What is the Value of NAT in your Network Management Infrastructure?
What is NAT?
Network Address Translation [NAT] is a commonplace technology, but what is it and how does it impact your IT Operations responsibilities?
There are many variations on NAT, yet the main theme is that a gateway on your network provides a translation service, replacing addressing information on the traffic flowing through it.
The most common form of NAT is many-to-one translation. This is used by a gateway to provide outward access for many systems via a shared point. The environment external to the gateway sees only the translation addresses that the gateway is configured to use. The gateway’s external addresses likely bear no relation to the addressing used behind the gateway, thus allowing for private addressing and private address management situations.
Why Use NAT?
While the direct benefit of NAT is the external address sharing mechanisms it provides, it indirectly benefits an environment by providing a protection barrier. From the external environment, access into the address space behind the gateway is typically restricted. Even if an external agent knows the layout of the private address space behind the gateway,the NAT mechanism and configuration very likely prevent accessing the internal systems except as explicitly allowed by the gateway. The wall thus created by NAT becomes a first-line barrier against the wilds beyond.
NAT affects all traffic. As your local traffic consists primarily of IP-based TCP and UDP protocols, ICMP, and some RARP/ARP, know that all are being guarded by the NAT gateway from external visibility as well as external interference.
The key points to know when working with gateways and NAT concern the provided functionality – both the abilities and the limitations. NAT services vary from vendor to vendor. Each provides outright and yet also sometimes subtle variations on the theme of address translation.
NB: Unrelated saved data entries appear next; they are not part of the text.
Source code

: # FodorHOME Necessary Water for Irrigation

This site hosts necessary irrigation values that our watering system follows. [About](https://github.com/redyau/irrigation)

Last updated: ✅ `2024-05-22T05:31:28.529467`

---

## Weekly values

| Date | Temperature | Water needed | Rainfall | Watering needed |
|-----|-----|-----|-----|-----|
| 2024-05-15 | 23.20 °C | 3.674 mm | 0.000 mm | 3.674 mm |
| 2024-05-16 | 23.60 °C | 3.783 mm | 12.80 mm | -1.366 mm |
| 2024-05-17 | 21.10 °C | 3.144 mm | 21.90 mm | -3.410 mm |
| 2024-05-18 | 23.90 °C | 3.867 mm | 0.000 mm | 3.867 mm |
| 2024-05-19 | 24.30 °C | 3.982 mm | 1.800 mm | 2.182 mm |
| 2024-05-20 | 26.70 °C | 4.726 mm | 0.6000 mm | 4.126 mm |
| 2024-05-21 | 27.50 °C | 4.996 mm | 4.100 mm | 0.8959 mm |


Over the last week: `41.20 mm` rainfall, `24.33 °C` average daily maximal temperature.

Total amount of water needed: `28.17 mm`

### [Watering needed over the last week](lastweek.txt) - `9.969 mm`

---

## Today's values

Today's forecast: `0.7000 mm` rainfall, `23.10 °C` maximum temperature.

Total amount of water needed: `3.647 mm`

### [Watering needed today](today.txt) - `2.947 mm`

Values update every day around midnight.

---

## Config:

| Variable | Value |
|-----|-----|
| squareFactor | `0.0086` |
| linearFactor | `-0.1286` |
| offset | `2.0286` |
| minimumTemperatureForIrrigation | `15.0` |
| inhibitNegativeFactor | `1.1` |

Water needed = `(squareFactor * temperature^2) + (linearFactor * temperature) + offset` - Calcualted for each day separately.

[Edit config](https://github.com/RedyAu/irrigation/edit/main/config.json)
Of particular interest will be learning how to manage NAT in-coming traffic allowances. Request management, where the request is coming from a source external to the gateway, needs to be carefully configured and then managed across time. It can be surprising to find how many allowances come to exist after a period of time and how easily they can be forgotten. Stay on top of your gateway and NAT configuration. Make sure your team knows the reasons for the allowances that have been made. You will find NAT can be worthwhile service but it requires tracking and understanding.